The Science Behind the Squeak: How Researchers Finally Explained Basketball Shoe Noise
The distinctive squeaking sound of basketball shoes on the court isn’t just part of the game’s atmosphere—it’s a complex phenomenon rooted in physics. A recent study, inspired by a curious observation at a Boston Celtics game, has pinpointed the cause of this ubiquitous noise, revealing that it’s created by rapid rippling of the shoe’s sole as it grips the floor.
From TD Garden to the Lab
Adel Djellouli, a materials scientist at Harvard University, first noticed the persistent squeaking while watching a Boston Celtics game at TD Garden. “This squeaking sound when players are sliding on the floor is omnipresent,” he explained. Intrigued, Djellouli and his team set out to understand the mechanics behind the sound.
The Experiment: Glass, Sneakers, and High-Speed Cameras
Researchers slid a sneaker against a smooth glass plate, recording the resulting squeaks with a microphone and filming the process with a high-speed camera. The study, published in the journal Nature, revealed that the squeaking occurs as tiny sections of the shoe’s sole rapidly lose and regain contact with the floor—thousands of times per second.
Rippling Soles and High-Frequency Waves
“That squeaking is basically your shoe rippling, or creating wrinkles that travel super fast. They repeat at a high frequency, and this is why you get that squeaky noise,” Djellouli said. The frequency of these ripples corresponds to the pitch of the squeak we hear.
Grip Patterns Play a Role
The study also found that the grip patterns on shoe soles influence the squeaking. When researchers tested flat, featureless rubber against the glass, they observed disorganized ripples but no squeaking sound. The ridge-like designs on typical shoe soles appear to organize these bursts, producing a clear, high-pitched squeak.

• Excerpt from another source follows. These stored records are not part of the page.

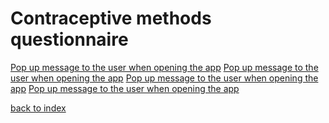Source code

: Contraceptive methods questionnaire
====================================
[Pop up message to the user when opening the app](images/BCquiz1.PNG)
[Pop up message to the user when opening the app](images/BCquiz2.png)
[Pop up message to the user when opening the app](images/BCquiz3)
[Pop up message to the user when opening the app](images/BCquiz4)

[back to index](index)

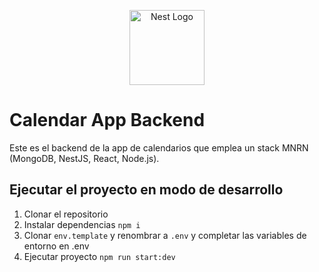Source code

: <p align="center">
  <a href="http://nestjs.com/" target="blank"><img src="https://nestjs.com/img/logo-small.svg" width="120" alt="Nest Logo" /></a>
</p>

# Calendar App Backend
Este es el backend de la app de calendarios que emplea un stack MNRN (MongoDB, NestJS, React, Node.js).

## Ejecutar el proyecto en modo de desarrollo
1. Clonar el repositorio
2. Instalar dependencias `npm i`
3. Clonar `env.template` y renombrar a `.env` y completar las variables de entorno en .env
4. Ejecutar proyecto `npm run start:dev`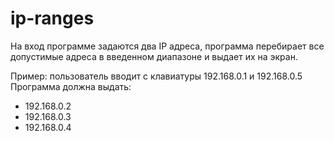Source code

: # ip-ranges

На вход программе задаются два IP адреса, программа перебирает все
допустимые адреса в введенном диапазоне и выдает их на экран.

Пример:
пользователь вводит с клавиатуры
192.168.0.1 и 192.168.0.5
Программа должна выдать:
- 192.168.0.2
- 192.168.0.3
- 192.168.0.4
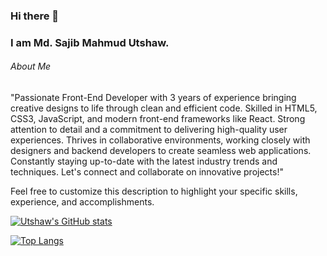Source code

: ### Hi there 👋
### I am Md. Sajib Mahmud Utshaw.

<!--
**utshaweu/utshaweu** is a ✨ _special_ ✨ repository because its `README.md` (this file) appears on your GitHub profile.

Here are some ideas to get you started:

- 🔭 I’m currently working on ...
- 🌱 I’m currently learning ...
- 👯 I’m looking to collaborate on ...
- 🤔 I’m looking for help with ...
- 💬 Ask me about ...
- 📫 How to reach me: ...
- 😄 Pronouns: ...
- ⚡ Fun fact: ...
-->

<h6>About Me</h6>
<p>
  "Passionate Front-End Developer with 3 years of experience bringing creative designs to life through clean and efficient code. Skilled in HTML5, CSS3, JavaScript, and modern front-end frameworks like React. Strong attention to detail and a commitment to delivering high-quality user experiences. Thrives in collaborative environments, working closely with designers and backend developers to create seamless web applications. Constantly staying up-to-date with the latest industry trends and techniques. Let's connect and collaborate on innovative projects!"

Feel free to customize this description to highlight your specific skills, experience, and accomplishments.
</p>

[![Utshaw's GitHub stats](https://github-readme-stats.vercel.app/api?username=utshaweu&count_private=true&show_icons=true)](https://github.com/utshaweu)

[![Top Langs](https://github-readme-stats.vercel.app/api/top-langs/?username=utshaweu)](https://github.com/anuraghazra/github-readme-stats)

Beyond Basketball: Implications for Friction Research
While the research began with a simple observation about basketball shoes, its implications extend far beyond the court. Understanding friction at these high speeds could have broader applications in fields like earthquake science and energy efficiency. As physicist Bart Weber noted in an accompanying editorial, “Friction is one of the oldest and most intricate problems in physics,” and this research provides new insights into predicting and controlling it.
The Future of Squeak-Free Shoes
Though the study doesn’t offer an immediate solution to eliminate squeaky shoes, it opens the door to designing footwear that either minimizes or even controls the sound. Researchers found that altering the thickness of the rubber sole could change the pitch of the squeak, suggesting the possibility of fine-tuning shoes to produce inaudible frequencies. “We can now start designing for it,” said Weber.